— TASK STATEMENT —
Find the line with "withexternal DAC use" in the entries below, then output every line from it down to the line with "## Introduction", exactly and with no pictures.

DATASET CONTENT section start

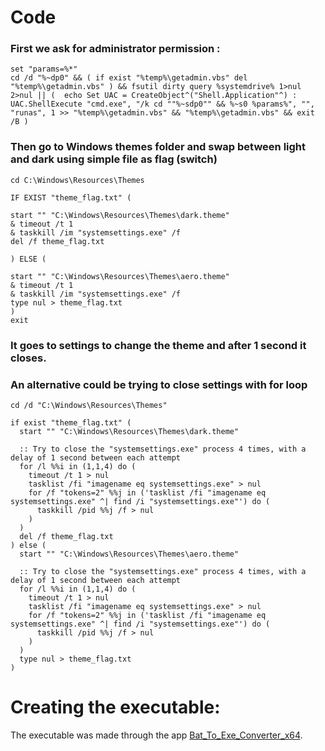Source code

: # Code

### First we ask for administrator permission :

    set "params=%*"
    cd /d "%~dp0" && ( if exist "%temp%\getadmin.vbs" del "%temp%\getadmin.vbs" ) && fsutil dirty query %systemdrive% 1>nul 2>nul || (  echo Set UAC = CreateObject^("Shell.Application"^) : UAC.ShellExecute "cmd.exe", "/k cd ""%~sdp0"" && %~s0 %params%", "", "runas", 1 >> "%temp%\getadmin.vbs" && "%temp%\getadmin.vbs" && exit /B )

### Then go to Windows themes folder and swap between light and dark using simple file as flag (switch)

    cd C:\Windows\Resources\Themes

    IF EXIST "theme_flag.txt" (
    
    start "" "C:\Windows\Resources\Themes\dark.theme"
    & timeout /t 1 
    & taskkill /im "systemsettings.exe" /f
    del /f theme_flag.txt

    ) ELSE (

    start "" "C:\Windows\Resources\Themes\aero.theme" 
    & timeout /t 1 
    & taskkill /im "systemsettings.exe" /f
	type nul > theme_flag.txt
    )
    exit

### It goes to settings to change the theme and after 1 second it closes.

### An alternative could be trying to close settings with for loop

	cd /d "C:\Windows\Resources\Themes"

	if exist "theme_flag.txt" (
	  start "" "C:\Windows\Resources\Themes\dark.theme"

	  :: Try to close the "systemsettings.exe" process 4 times, with a delay of 1 second between each attempt
	  for /l %%i in (1,1,4) do (
	    timeout /t 1 > nul
	    tasklist /fi "imagename eq systemsettings.exe" > nul
	    for /f "tokens=2" %%j in ('tasklist /fi "imagename eq systemsettings.exe" ^| find /i "systemsettings.exe"') do (
	      taskkill /pid %%j /f > nul
	    )
	  )
	  del /f theme_flag.txt
	) else (
	  start "" "C:\Windows\Resources\Themes\aero.theme"

	  :: Try to close the "systemsettings.exe" process 4 times, with a delay of 1 second between each attempt
	  for /l %%i in (1,1,4) do (
	    timeout /t 1 > nul
	    tasklist /fi "imagename eq systemsettings.exe" > nul
	    for /f "tokens=2" %%j in ('tasklist /fi "imagename eq systemsettings.exe" ^| find /i "systemsettings.exe"') do (
	      taskkill /pid %%j /f > nul
	    )
	  )
	  type nul > theme_flag.txt
	)

# Creating the executable:

The executable was made through the app [Bat_To_Exe_Converter_x64](https://bat-to-exe-converter-x64.en.softonic.com/).
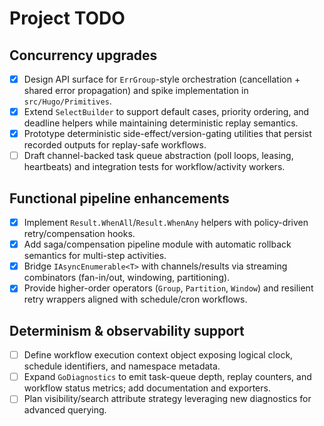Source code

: # Project TODO

## Concurrency upgrades

- [x] Design API surface for `ErrGroup`-style orchestration (cancellation + shared error propagation) and spike implementation in `src/Hugo/Primitives`.
- [x] Extend `SelectBuilder` to support default cases, priority ordering, and deadline helpers while maintaining deterministic replay semantics.
- [x] Prototype deterministic side-effect/version-gating utilities that persist recorded outputs for replay-safe workflows.
- [ ] Draft channel-backed task queue abstraction (poll loops, leasing, heartbeats) and integration tests for workflow/activity workers.

## Functional pipeline enhancements

- [x] Implement `Result.WhenAll`/`Result.WhenAny` helpers with policy-driven retry/compensation hooks.
- [x] Add saga/compensation pipeline module with automatic rollback semantics for multi-step activities.
- [x] Bridge `IAsyncEnumerable<T>` with channels/results via streaming combinators (fan-in/out, windowing, partitioning).
- [x] Provide higher-order operators (`Group`, `Partition`, `Window`) and resilient retry wrappers aligned with schedule/cron workflows.

## Determinism & observability support

- [ ] Define workflow execution context object exposing logical clock, schedule identifiers, and namespace metadata.
- [ ] Expand `GoDiagnostics` to emit task-queue depth, replay counters, and workflow status metrics; add documentation and exporters.
- [ ] Plan visibility/search attribute strategy leveraging new diagnostics for advanced querying.
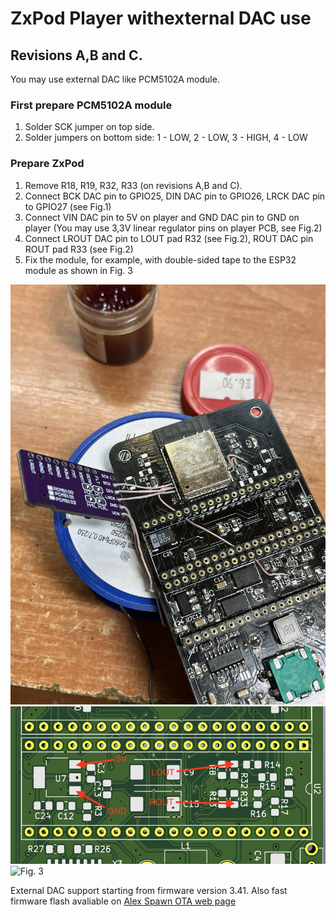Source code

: # ZxPod Player withexternal DAC use
## Revisions A,B and C.

You may use external DAC like PCM5102A module.

### First prepare PCM5102A module

1. Solder SCK jumper on top side.
2. Solder jumpers on bottom side: 1 - LOW, 2 - LOW, 3 - HIGH, 4 - LOW

### Prepare ZxPod
1. Remove R18, R19, R32, R33 (on revisions A,B and C).
2. Connect BCK DAC pin to GPIO25, DIN DAC pin to GPIO26, LRCK DAC pin to GPIO27 (see Fig.1)
3. Connect VIN DAC pin to 5V on player and GND DAC pin to GND on player (You may use 3,3V linear regulator pins on player PCB, see Fig.2)
4. Connect LROUT DAC pin to LOUT pad R32 (see Fig.2), ROUT DAC pin ROUT pad R33 (see Fig.2)
5. Fix the module, for example, with double-sided tape to the ESP32 module as shown in Fig. 3

![Fig. 1](img1.jpg)
![Fig. 2](img2.jpg)
![Fig. 3](img3.jpg)

External DAC support starting from firmware version 3.41.
Also fast firmware flash avaliable on [Alex Spawn OTA web page](https://ota.alexspawn.ru)
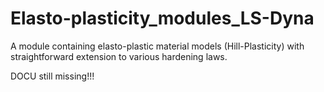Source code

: # Elasto-plasticity_modules_LS-Dyna
A module containing elasto-plastic material models (Hill-Plasticity) with straightforward extension to various hardening laws. 


DOCU still missing!!!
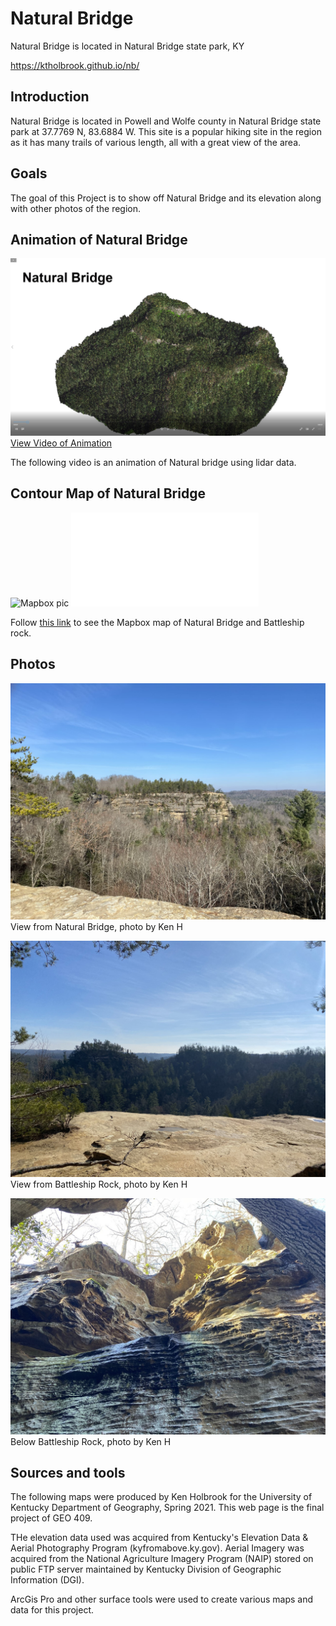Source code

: # Natural Bridge
Natural Bridge is located in Natural Bridge state park, KY

https://ktholbrook.github.io/nb/

## Introduction

Natural Bridge is located in Powell and Wolfe county in Natural Bridge state park at 37.7769 N, 83.6884 W. This site is a popular hiking site in the region as it has many trails of various length, all with a great view of the area.

## Goals

The goal of this Project is to show off Natural Bridge and its elevation along with other photos of the region. 
## Animation of Natural Bridge

![Animation](Video/animation.jpg)
[View Video of Animation](https://youtu.be/ASRgWDsIjYM)

The following video is an animation of Natural bridge using lidar data.

## Contour Map of Natural Bridge

![Mapbox pic](Mapbox.png)
![mapbox](Map/index.html)

Follow [this link](https://api.mapbox.com/styles/v1/ktho228/ckombkvvn17y217qrtt4l5ucb.html?fresh=true&title=view&access_token=pk.eyJ1Ijoia3RobzIyOCIsImEiOiJja28wZ3V3Y20wYmdnMm9sY3JmMHh1ZTJiIn0.-taUs202U-vXy4TGYsQg0A) to see the Mapbox map of Natural Bridge and Battleship rock.


## Photos

![onBridge](Photos/onBridge.jpg)
View from Natural Bridge, photo by Ken H

![onBattle](Photos/onBattle.jpeg)
View from Battleship Rock, photo by Ken H

![belowBattle2](Photos/belowBattle2.jpg)
Below Battleship Rock, photo by Ken H

## Sources and tools

The following maps were produced by Ken Holbrook for the University of Kentucky Department of Geography, Spring 2021. This web page is the final project of GEO 409.

THe elevation data used was acquired from Kentucky's Elevation Data & Aerial Photography Program (kyfromabove.ky.gov). Aerial Imagery was acquired from the National Agriculture Imagery Program (NAIP) stored on public FTP server maintained by Kentucky Division of Geographic Information (DGI).

ArcGis Pro and other surface tools were used to create various maps and data for this project.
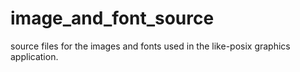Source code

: image_and_font_source
=====================

source files for the images and fonts used in the like-posix graphics application.


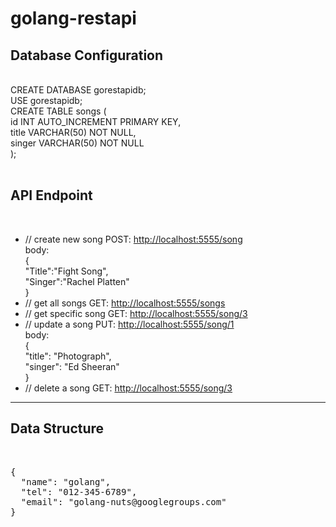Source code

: # golang-restapi
<h2>Database Configuration</h2><br/>
<span>CREATE DATABASE gorestapidb;<br/>
USE gorestapidb;<br/>
CREATE TABLE songs (<br/>
    id INT AUTO_INCREMENT PRIMARY KEY,<br/>
    title VARCHAR(50) NOT NULL,<br/>
    singer VARCHAR(50) NOT NULL<br/>
);</span><br/>
<br/>
<h2> <strong>API Endpoint</strong></h2><br/>
<ul>
    <li> // create new song
        POST: <a href="#">http://localhost:5555/song</a><br/>
        body:<br/>
        {<br/>
	    "Title":"Fight Song",<br/>
	    "Singer":"Rachel Platten"<br/>
        }<br/>
    </li>
    <li> // get all songs
        GET: <a href="#">http://localhost:5555/songs</a><br/>
    </li>
    <li> // get specific song
        GET: <a href="#">http://localhost:5555/song/3</a><br/>
    </li>
    <li> // update a song
        PUT: <a href="#">http://localhost:5555/song/1</a><br/>
        body:<br/>
        {<br/>
	    "title": "Photograph",<br/>
  	    "singer": "Ed Sheeran"<br/>
        }</br>
    </li>
    <li> // delete a song
        GET: <a href="#">http://localhost:5555/song/3</a><br/>
    </li>
</ul>

<hr/>
<h2>Data Structure</h2><br/>
<div class="highlight highlight-source-json"><pre>{
  <span class="pl-s"><span class="pl-pds">"</span>name<span class="pl-pds">"</span></span>: <span class="pl-s"><span class="pl-pds">"</span>golang<span class="pl-pds">"</span></span>,
  <span class="pl-s"><span class="pl-pds">"</span>tel<span class="pl-pds">"</span></span>: <span class="pl-s"><span class="pl-pds">"</span>012-345-6789<span class="pl-pds">"</span></span>,
  <span class="pl-s"><span class="pl-pds">"</span>email<span class="pl-pds">"</span></span>: <span class="pl-s"><span class="pl-pds">"</span>golang-nuts@googlegroups.com<span class="pl-pds">"</span></span>
}</pre></div>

DATASET CONTENT section end

— TASK RESPONSE —
: # ZxPod Player withexternal DAC use
## Revisions A,B and C.

You may use external DAC like PCM5102A module.

### First prepare PCM5102A module

1. Solder SCK jumper on top side.
2. Solder jumpers on bottom side: 1 - LOW, 2 - LOW, 3 - HIGH, 4 - LOW

### Prepare ZxPod
1. Remove R18, R19, R32, R33 (on revisions A,B and C).
2. Connect BCK DAC pin to GPIO25, DIN DAC pin to GPIO26, LRCK DAC pin to GPIO27 (see Fig.1)
3. Connect VIN DAC pin to 5V on player and GND DAC pin to GND on player (You may use 3,3V linear regulator pins on player PCB, see Fig.2)
4. Connect LROUT DAC pin to LOUT pad R32 (see Fig.2), ROUT DAC pin ROUT pad R33 (see Fig.2)
5. Fix the module, for example, with double-sided tape to the ESP32 module as shown in Fig. 3

![Fig. 1](img1.jpg)
![Fig. 2](img2.jpg)
![Fig. 3](img3.jpg)

External DAC support starting from firmware version 3.41.
Also fast firmware flash avaliable on [Alex Spawn OTA web page](https://ota.alexspawn.ru)
Source code

: # Elasto-plasticity_modules_LS-Dyna
A module containing elasto-plastic material models (Hill-Plasticity) with straightforward extension to various hardening laws. 


DOCU still missing!!!
Source code

: # Natural Bridge
Natural Bridge is located in Natural Bridge state park, KY

https://ktholbrook.github.io/nb/

## Introduction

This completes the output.